China's milk scandal is a political temblor
China's milk scandal horrifies the public and undermines the authority of a one-party system with a hand in everything.
Selling contaminated baby formula is a heinous enough crime to shock a nation, but China's leaders know they have a dangerously destabilizing political crisis on their hands.
The scandal goes to the heart of a covenant between any authoritarian regime and those who surrender freedom. They cede power with the belief, however wishful, they will be better off. Those in power promise to protect them from all manner of hazards, foreign and domestic.
The unraveling of China's milk scandal has horrified the country. Last week, the chairwoman of a diary company pleaded guilty to producing and selling fake or substandard products. Milk products contaminated with an additive that produces kidney stones has killed six babies and sickened another 300,000.
Company officials knew milk products adulterated with melamine were making infants ill months before the scandal broke in September.
China's one-party system has opened the economy, but the ties between commerce and government are closely held. Any indictment by public opinion goes to the heart of the legitimacy of power in Beijing.
Chinese authorities cannot maintain the illusion of control with broad failures to deliver. The killer earthquake in May near Chengdu, in Sichuan Provence, stirred outrage on two fronts. Authorities were sharply criticized for not getting emergency supplies to people. A second wave of anger came over grossly inadequate building standards, especially for schools that became death traps.
The milk scandal and trial is a variation on the theme of credibility and competence. As described by reporter Barbara Demick, in The Los Angeles Times:
"The case is turning into a showdown between the Chinese government's opaque legal system and a consumer culture that increasingly clamors for information and accountability."

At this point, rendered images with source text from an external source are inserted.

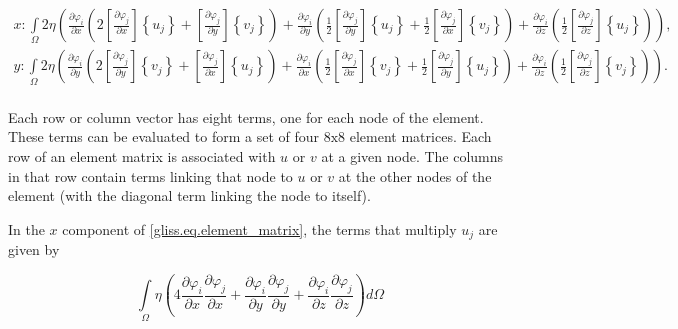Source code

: \begin{equation}
  \label{gliss.eq.element_matrix}
  \begin{split}
    x: \int\limits_{\Omega }{2\eta \left( \frac{\partial {{\varphi }_{i}}}{\partial x}\left( 2\left[ \frac{\partial {{\varphi }_{j}}}{\partial x} \right]\left\{ {{u}_{j}} \right\}+\left[ \frac{\partial {{\varphi }_{j}}}{\partial y} \right]\left\{ {{v}_{j}} \right\} \right)+\frac{\partial {{\varphi }_{i}}}{\partial y}\left( \frac{1}{2}\left[ \frac{\partial {{\varphi }_{j}}}{\partial y} \right]\left\{ {{u}_{j}} \right\}+\frac{1}{2}\left[ \frac{\partial {{\varphi }_{j}}}{\partial x} \right]\left\{ {{v}_{j}} \right\} \right)+\frac{\partial {{\varphi }_{i}}}{\partial z}\left( \frac{1}{2}\left[ \frac{\partial {{\varphi }_{j}}}{\partial z} \right]\left\{ {{u}_{j}} \right\} \right) \right)},  \\
    y: \int\limits_{\Omega }{2\eta \left( \frac{\partial {{\varphi }_{i}}}{\partial y}\left( 2\left[ \frac{\partial {{\varphi }_{j}}}{\partial y} \right]\left\{ {{v}_{j}} \right\}+\left[ \frac{\partial {{\varphi }_{j}}}{\partial x} \right]\left\{ {{u}_{j}} \right\} \right)+\frac{\partial {{\varphi }_{i}}}{\partial x}\left( \frac{1}{2}\left[ \frac{\partial {{\varphi }_{j}}}{\partial x} \right]\left\{ {{v}_{j}} \right\}+\frac{1}{2}\left[ \frac{\partial {{\varphi }_{j}}}{\partial y} \right]\left\{ {{u}_{j}} \right\} \right)+\frac{\partial {{\varphi }_{i}}}{\partial z}\left( \frac{1}{2}\left[ \frac{\partial {{\varphi }_{j}}}{\partial z} \right]\left\{ {{v}_{j}} \right\} \right) \right)}.  \\
  \end{split}
\end{equation}

\noindent
Each row or column vector has eight terms, one for each node of the element.
These terms can be evaluated to form a set of four $8\text{x}8$ element matrices.
Each row of an element matrix is associated with $u$ or $v$ at a given node.  The columns in that row contain terms
linking that node to $u$ or $v$ at the other nodes of the element (with the diagonal term linking the node to itself).  

In the $x$ component of \eqref{gliss.eq.element_matrix}, 
the terms that multiply $u_j$ are given by
 
\begin{equation}
  \label{gliss.eq.matrix_Kuu}
  \int\limits_{\Omega }{\eta \left( 4\frac{\partial {{\varphi }_{i}}}{\partial x}\frac{\partial {{\varphi }_{j}}}{\partial x} +
    \frac{\partial {{\varphi }_{i}}}{\partial y}\frac{\partial {{\varphi}_{j}}}{\partial y} + 
    \frac{\partial {{\varphi }_{i}}}{\partial z}\frac{\partial {{\varphi }_{j}}}{\partial z} \right)}d\Omega
\end{equation}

The Chinese are turning to Web sites and texting to vent their frustrations and try to stay updated.
China's problems compound. The milk scandal is already complicating international trade, with the discovery of contaminated products. Foreign governments, with their own constituencies, talk aloud about their ability to rely on Chinese authorities and inspectors.
The milk scandal is a grievous personal tragedy and a deep political temblor.